Fashola gives condition for APC to retain power in 2023
The Minister of Works and Housing, Babatunde Fashola has given the condition under which the ruling All Progressives Congress (APC) can retain power in 2023.
He disclosed this during an interaction with journalists covering the party’s activities in Abuja on Tuesday.
The APC-led Federal Government has come under intense criticism in recent times over worsening insecurity, fuel pump price increase, food price inflation, the clampdown on peaceful #EndSARS protests, among others.
However, the minister said that the party can retain power if it keeps its promises to Nigerians.
“To retain power in 2023, certainly if we keep our promises, is that simple. That’s politics.
“If you do what you said you will do even if you don’t do 100 per cent and they see that you are making progress, they will even want you to finish something you started,” Fashola said.
He also urged political parties that entered agreements to zone certain positions to honour such agreements.
The former Lagos State Governor said that even when the agreements were not written, it was only honourable for those who struck agreements abide by them.
“First let’s talk about law, let’s talk about agreement, the law is the Constitution. The Constitution decides the age at which you can contest certain offices and there is nothing in the Constitution that says zoning. All are political parties, political parties are clubs where you write agreements just like a social club and we can decide that it is the youngest person who will be the Chairman of the Club or we can decide that it is the oldest person or the next female or the next male, that is the matter of agreement between people.

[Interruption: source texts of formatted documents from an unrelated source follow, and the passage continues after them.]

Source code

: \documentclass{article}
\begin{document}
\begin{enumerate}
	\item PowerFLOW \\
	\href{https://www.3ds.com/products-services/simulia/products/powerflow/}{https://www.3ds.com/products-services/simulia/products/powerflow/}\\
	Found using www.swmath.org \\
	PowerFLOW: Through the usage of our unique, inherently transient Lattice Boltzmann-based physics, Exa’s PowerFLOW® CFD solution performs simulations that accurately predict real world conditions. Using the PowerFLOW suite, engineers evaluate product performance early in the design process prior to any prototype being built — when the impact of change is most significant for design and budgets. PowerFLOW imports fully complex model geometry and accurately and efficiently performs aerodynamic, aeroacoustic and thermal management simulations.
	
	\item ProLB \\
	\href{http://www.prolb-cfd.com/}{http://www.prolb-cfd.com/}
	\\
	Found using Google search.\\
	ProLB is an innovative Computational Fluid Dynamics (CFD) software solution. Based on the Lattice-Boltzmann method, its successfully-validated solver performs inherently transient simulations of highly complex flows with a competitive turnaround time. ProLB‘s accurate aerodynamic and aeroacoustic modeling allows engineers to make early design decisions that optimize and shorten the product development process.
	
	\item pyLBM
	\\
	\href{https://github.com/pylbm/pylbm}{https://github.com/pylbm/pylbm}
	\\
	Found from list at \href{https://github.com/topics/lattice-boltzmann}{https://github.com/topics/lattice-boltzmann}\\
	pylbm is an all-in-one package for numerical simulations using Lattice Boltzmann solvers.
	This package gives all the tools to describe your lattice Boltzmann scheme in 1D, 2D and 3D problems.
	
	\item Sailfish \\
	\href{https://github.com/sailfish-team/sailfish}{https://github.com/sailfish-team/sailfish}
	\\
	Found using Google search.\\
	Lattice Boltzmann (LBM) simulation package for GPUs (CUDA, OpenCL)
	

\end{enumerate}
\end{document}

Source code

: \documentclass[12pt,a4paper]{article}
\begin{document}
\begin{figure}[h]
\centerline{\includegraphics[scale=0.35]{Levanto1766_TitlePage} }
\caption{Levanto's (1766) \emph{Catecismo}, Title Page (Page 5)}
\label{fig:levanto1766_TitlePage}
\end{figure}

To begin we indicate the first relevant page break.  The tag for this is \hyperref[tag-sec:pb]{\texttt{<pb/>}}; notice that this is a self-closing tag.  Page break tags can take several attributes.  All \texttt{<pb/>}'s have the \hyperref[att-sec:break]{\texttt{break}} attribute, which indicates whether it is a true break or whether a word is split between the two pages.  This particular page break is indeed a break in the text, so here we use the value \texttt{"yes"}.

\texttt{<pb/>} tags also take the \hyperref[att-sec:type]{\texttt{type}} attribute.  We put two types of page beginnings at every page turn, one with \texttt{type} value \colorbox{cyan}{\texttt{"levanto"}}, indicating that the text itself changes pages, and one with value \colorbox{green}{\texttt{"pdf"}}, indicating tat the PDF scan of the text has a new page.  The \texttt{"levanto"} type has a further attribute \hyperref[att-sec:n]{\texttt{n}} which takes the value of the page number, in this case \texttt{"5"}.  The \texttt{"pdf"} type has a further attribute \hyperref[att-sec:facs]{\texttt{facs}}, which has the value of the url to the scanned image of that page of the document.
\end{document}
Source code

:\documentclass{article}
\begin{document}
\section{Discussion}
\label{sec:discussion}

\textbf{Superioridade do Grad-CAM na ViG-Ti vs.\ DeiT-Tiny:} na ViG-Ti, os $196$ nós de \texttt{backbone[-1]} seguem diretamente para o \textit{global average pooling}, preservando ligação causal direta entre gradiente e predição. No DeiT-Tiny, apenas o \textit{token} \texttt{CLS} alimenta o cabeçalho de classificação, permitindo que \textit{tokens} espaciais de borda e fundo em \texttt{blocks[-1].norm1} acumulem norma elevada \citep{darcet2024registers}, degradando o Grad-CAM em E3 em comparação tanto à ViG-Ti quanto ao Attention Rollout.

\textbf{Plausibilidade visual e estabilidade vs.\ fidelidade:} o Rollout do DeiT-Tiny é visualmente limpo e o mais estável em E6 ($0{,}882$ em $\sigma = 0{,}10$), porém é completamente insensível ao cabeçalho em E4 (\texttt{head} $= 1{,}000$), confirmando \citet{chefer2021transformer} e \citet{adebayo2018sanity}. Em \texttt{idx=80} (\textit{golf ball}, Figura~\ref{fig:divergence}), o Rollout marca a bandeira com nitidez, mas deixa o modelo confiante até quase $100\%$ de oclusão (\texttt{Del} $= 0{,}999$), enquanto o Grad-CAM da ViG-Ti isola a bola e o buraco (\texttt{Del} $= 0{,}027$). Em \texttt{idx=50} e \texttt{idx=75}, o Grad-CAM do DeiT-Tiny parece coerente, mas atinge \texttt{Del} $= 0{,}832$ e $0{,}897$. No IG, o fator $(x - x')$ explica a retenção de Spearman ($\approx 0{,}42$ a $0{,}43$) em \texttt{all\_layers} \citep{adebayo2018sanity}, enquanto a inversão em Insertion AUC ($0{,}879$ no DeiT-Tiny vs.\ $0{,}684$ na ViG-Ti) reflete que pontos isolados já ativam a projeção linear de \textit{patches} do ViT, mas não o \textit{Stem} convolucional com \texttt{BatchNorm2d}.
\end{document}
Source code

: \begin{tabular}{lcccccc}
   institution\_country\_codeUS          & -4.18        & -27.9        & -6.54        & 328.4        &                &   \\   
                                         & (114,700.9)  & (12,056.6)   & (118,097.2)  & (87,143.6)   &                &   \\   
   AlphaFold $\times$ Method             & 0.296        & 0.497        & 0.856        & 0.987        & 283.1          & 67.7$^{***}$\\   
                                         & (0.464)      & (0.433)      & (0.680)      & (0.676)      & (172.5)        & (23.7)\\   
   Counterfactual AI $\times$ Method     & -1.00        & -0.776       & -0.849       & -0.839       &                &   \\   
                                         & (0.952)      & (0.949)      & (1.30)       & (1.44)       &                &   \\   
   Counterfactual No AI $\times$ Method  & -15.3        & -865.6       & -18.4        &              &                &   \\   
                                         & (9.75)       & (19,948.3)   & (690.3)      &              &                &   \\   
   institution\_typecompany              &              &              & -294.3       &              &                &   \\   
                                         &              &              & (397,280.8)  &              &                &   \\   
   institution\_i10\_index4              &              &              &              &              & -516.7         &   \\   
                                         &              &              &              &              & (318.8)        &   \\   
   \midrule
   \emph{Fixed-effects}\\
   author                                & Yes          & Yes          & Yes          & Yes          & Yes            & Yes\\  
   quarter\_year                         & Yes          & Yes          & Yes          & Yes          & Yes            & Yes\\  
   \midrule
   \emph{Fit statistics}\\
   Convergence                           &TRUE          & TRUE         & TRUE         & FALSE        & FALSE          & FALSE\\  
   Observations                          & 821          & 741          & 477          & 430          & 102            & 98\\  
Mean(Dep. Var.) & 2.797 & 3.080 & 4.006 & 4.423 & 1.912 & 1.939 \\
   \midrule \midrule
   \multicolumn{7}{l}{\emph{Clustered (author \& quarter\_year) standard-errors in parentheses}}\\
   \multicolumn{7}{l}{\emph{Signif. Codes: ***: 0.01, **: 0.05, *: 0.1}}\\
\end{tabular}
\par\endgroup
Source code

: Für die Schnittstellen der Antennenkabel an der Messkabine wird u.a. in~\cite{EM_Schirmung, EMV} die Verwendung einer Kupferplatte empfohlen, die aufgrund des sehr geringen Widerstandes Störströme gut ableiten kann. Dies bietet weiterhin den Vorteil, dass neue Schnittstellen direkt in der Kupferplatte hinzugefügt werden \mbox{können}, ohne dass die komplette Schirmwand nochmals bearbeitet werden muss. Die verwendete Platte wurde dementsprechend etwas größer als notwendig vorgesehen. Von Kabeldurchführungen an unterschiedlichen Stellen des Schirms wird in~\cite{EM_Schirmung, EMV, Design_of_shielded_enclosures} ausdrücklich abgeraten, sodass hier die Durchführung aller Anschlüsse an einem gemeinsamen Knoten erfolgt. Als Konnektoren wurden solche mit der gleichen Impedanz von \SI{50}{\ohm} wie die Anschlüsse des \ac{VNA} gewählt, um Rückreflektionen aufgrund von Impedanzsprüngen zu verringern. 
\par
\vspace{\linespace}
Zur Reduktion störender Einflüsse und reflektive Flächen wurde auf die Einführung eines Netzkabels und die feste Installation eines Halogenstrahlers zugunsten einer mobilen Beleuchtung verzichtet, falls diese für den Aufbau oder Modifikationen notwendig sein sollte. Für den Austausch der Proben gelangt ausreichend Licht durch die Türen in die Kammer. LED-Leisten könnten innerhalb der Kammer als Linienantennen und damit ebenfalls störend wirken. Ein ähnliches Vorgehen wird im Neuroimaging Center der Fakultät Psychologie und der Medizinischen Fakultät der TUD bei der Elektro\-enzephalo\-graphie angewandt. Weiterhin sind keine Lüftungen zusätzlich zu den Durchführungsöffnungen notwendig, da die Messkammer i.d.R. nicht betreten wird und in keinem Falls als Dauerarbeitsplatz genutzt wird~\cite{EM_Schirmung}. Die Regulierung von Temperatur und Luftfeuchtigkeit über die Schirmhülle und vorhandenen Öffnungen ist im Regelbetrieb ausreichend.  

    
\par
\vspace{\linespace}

“But the Constitution that sets up the climate of political parties’ formation does not prescribe zoning. The truth is that what makes an agreement specification is the honour in which it is made, not whether it is written. If it was written there would be no Court cases of breach of contract because it’s a document that is written and signed that goes to court.
“But the private agreement you make with your brother and sister can be breached, (it) is honour,” Fashola said.